Neuroimaging studies in healthy elderly have reported worse performance on executive tests associated with lower grey matter (GM) volume in frontal areas19. Lower volume in neocortical regions, such as the orbitofrontal, posterior cingulate and precuneus, correlates with higher amyloid burden in SCD, but not in healthy controls or in patients with MCI or AD dementia20. A recent study demonstrated that those individuals from a population-based cohort who presented more self-reporting cognitive decline had lower GM volume in known AD-related areas21.
The work presented herein is part of the Fundació ACE Healthy Brain Initiative (FACEHBI)22, a broad study based on a cohort of 200 middle-aged adults with SCD and focused on increasing the understanding of AD’s preclinical stages. It is a longitudinal study involving a multimodal biomarker approach intended to capture the more relevant molecular, structural and functional processes present in the earliest phases of AD combined with a comprehensive and sensitive neuropsychological protocol.
A better understanding of the relationship between AD biomarkers and objective cognitive performance in SCD is an active line of research. A previous study from our group using data from the FACEHBI cohort12 found that worse performance on the Face-Name Associative Memory test was related to higher amyloid beta (Aβ) deposition in individuals with SCD. Similarly, Amariglio et al.3 reported a significant association between higher Aβ deposition and worse performance on episodic and working memory tests. Since previous studies in cognitively healthy individuals have demonstrated that executive deficits can precede other cognitive ones, such as memory18,23, we decided to focus on executive functioning.
The concept of executive function includes a series of cognitive processes, such as impulse control, response inhibition, working memory, cognitive flexibility, planning, judgment and decision-making, which facilitate achieving a specific goal24,25. This current work focuses on determining whether or not a relationship exists between performance in a series of executive tests and AD biomarkers. In the present study, we hypothesized that executive function tests may be a useful tool to detect subtle cognitive deficits related to AD biomarkers in SCD individuals. The aims of this study were (1) to determine whether lower performance on executive function tests in subjective cognitive decline (SCD) individuals are associated with higher levels of brain Aβ deposition; and (2) in those executive function tests correlated with amyloid burden, to elucidate if worse performance is associated with a specific GM topology in regions known to be sensitive to AD.
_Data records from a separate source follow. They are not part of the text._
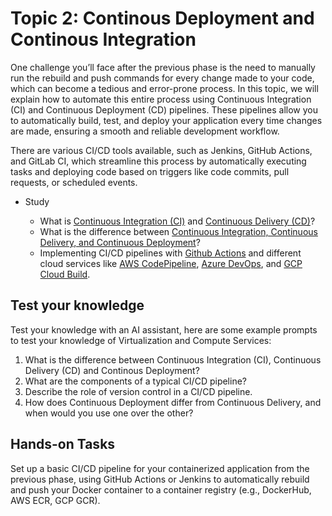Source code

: # Topic 2: Continous Deployment and Continous Integration

One challenge you’ll face after the previous phase is the need to manually run the rebuild and push commands for every change made to your code, which can become a tedious and error-prone process. In this topic, we will explain how to automate this entire process using Continuous Integration (CI) and Continuous Deployment (CD) pipelines. These pipelines allow you to automatically build, test, and deploy your application every time changes are made, ensuring a smooth and reliable development workflow.

There are various CI/CD tools available, such as Jenkins, GitHub Actions, and GitLab CI, which streamline this process by automatically executing tasks and deploying code based on triggers like code commits, pull requests, or scheduled events.

- Study 

  - What is [Continuous Integration (CI)](https://www.ibm.com/think/topics/continuous-integration) and [Continuous Delivery (CD)](https://www.ibm.com/think/topics/continuous-delivery)?
  - What is the difference between [Continuous Integration, Continuous Delivery, and Continuous Deployment](https://www.jetbrains.com/teamcity/ci-cd-guide/continuous-integration-vs-delivery-vs-deployment/)?
  - Implementing CI/CD pipelines with [Github Actions](https://www.youtube.com/watch?v=R8_veQiYBjI) and different cloud services like [AWS CodePipeline](https://www.youtube.com/watch?v=zZt-LTY9hAE), [Azure DevOps](https://www.youtube.com/watch?v=4BibQ69MD8c), and [GCP Cloud Build](https://www.youtube.com/watch?v=vCt5zMvgV5s).

## Test your knowledge

Test your knowledge with an AI assistant, here are some example prompts to test your knowledge of Virtualization and Compute Services:
1. What is the difference between Continuous Integration (CI), Continuous Delivery (CD) and Continous Deployment?
2. What are the components of a typical CI/CD pipeline?
3. Describe the role of version control in a CI/CD pipeline.
4. How does Continuous Deployment differ from Continuous Delivery, and when would you use one over the other?


## Hands-on Tasks
Set up a basic CI/CD pipeline for your containerized application from the previous phase, using GitHub Actions or Jenkins to automatically rebuild and push your Docker container to a container registry (e.g., DockerHub, AWS ECR, GCP GCR).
Sociodemographic and clinical data
The sociodemographic and clinical characteristics of 195 study participants with SCD are detailed in Table 1.
Correlations between Aβ deposition and executive function performance
Multiple regression analysis was performed using as an outcome the global SUVR. Predictors of the model were all executive function variables of the study: Rule Shift Cards from BADS, Digit Span Backwards and Similarities from WAIS-III, Trail Making Test A and B, Automatic Inhibition subtest of the Syndrome Kurz Test (AI-SKT), and letter, semantic and verb fluency tests. Age was included in the model as an adjusting variable because it is the only demographic variable (age, sex, years of formal education) that obtained a statistically significant association with global SUVR (r = 0.21, p = 0.003). Under a stepwise procedure, only the AI-SKT remained as a statistically significant variable of the model (β = 0.163, p = 0.028) (see Table 2; Fig. 1).
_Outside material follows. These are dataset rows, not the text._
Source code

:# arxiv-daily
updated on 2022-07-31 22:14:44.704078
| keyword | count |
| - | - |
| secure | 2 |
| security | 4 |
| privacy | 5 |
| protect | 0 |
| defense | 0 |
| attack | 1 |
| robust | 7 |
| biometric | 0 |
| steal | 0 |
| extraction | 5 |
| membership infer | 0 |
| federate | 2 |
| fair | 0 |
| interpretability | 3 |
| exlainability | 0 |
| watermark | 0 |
Correlations between GM volume and AI-SKT performance: VBM analyses
As the AI-SKT was the only executive test with a statistically significant association with Aβ deposition in the former analysis, it was the only test selected for VBM. Higher GM volume in the left frontal inferior, parietal, angular, and anterior cingulate was found related to worse AI-SKT scores (Table 3). Moreover, lower GM volume in the bilateral hippocampus and the left frontal, Rolandic, and precentral regions was found associated with worse AI-SKT performance. Anatomical regions and statistics from both contrasts are detailed in Table 3 (Fig. 2).
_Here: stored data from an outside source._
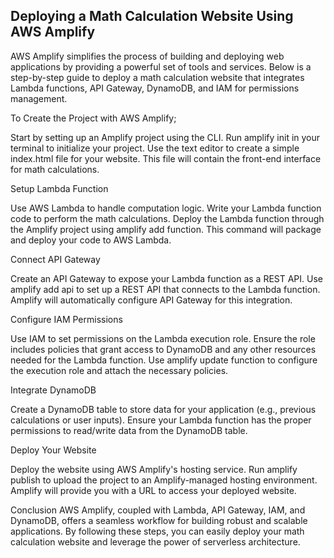 ## Deploying a Math Calculation Website Using AWS Amplify

AWS Amplify simplifies the process of building and deploying web applications by providing a powerful set of tools and services. Below is a step-by-step guide to deploy a math calculation website that integrates Lambda functions, API Gateway, DynamoDB, and IAM for permissions management.

To Create the Project with AWS Amplify;

Start by setting up an Amplify project using the CLI. Run amplify init in your terminal to initialize your project.
Use the text editor to create a simple index.html file for your website. This file will contain the front-end interface for math calculations.

Setup Lambda Function

Use AWS Lambda to handle computation logic. Write your Lambda function code to perform the math calculations.
Deploy the Lambda function through the Amplify project using amplify add function. This command will package and deploy your code to AWS Lambda.

Connect API Gateway

Create an API Gateway to expose your Lambda function as a REST API.
Use amplify add api to set up a REST API that connects to the Lambda function. Amplify will automatically configure API Gateway for this integration.

Configure IAM Permissions

Use IAM to set permissions on the Lambda execution role. Ensure the role includes policies that grant access to DynamoDB and any other resources needed for the Lambda function.
Use amplify update function to configure the execution role and attach the necessary policies.

Integrate DynamoDB

Create a DynamoDB table to store data for your application (e.g., previous calculations or user inputs).
Ensure your Lambda function has the proper permissions to read/write data from the DynamoDB table.

Deploy Your Website

Deploy the website using AWS Amplify's hosting service. Run amplify publish to upload the project to an Amplify-managed hosting environment.
Amplify will provide you with a URL to access your deployed website.

Conclusion AWS Amplify, coupled with Lambda, API Gateway, IAM, and DynamoDB, offers a seamless workflow for building robust and scalable applications. By following these steps, you can easily deploy your math calculation website and leverage the power of serverless architecture.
The results of the present study reinforce the importance of assessing executive functioning in the early detection of AD in individuals with SCD. We found lower performance on the AI-SKT executive subtest to be related to higher brain Aβ deposition. For the rest of the executive function tests no association between brain Aβ deposition and performance was found. This finding may be explained by the fact that these tests assess different cognitive processes related to executive functions such as working memory, cognitive flexibility or inhibition ability24,25. Additionally, low AI-SKT scores were associated with higher GM volume in the left frontal inferior, parietal, angular, and anterior cingulate areas and lower GM volume in the bilateral hippocampus and left frontal regions.
In individuals with SCD, we found poorer automatic inhibition ability related to higher brain Aβ deposition. Consistent with this result, Snitz et al.18 reported that Aβ-positive older adults without dementia showed evidence of a greater decline in executive function over an interval of 7–9 years prior to neuroimaging, compared with Aβ-negative individuals. Moreover, in a cross-sectional study using CSF as a marker, Harrington et al.23 found subtle executive dysfunction as one of the first deficits in preclinical AD.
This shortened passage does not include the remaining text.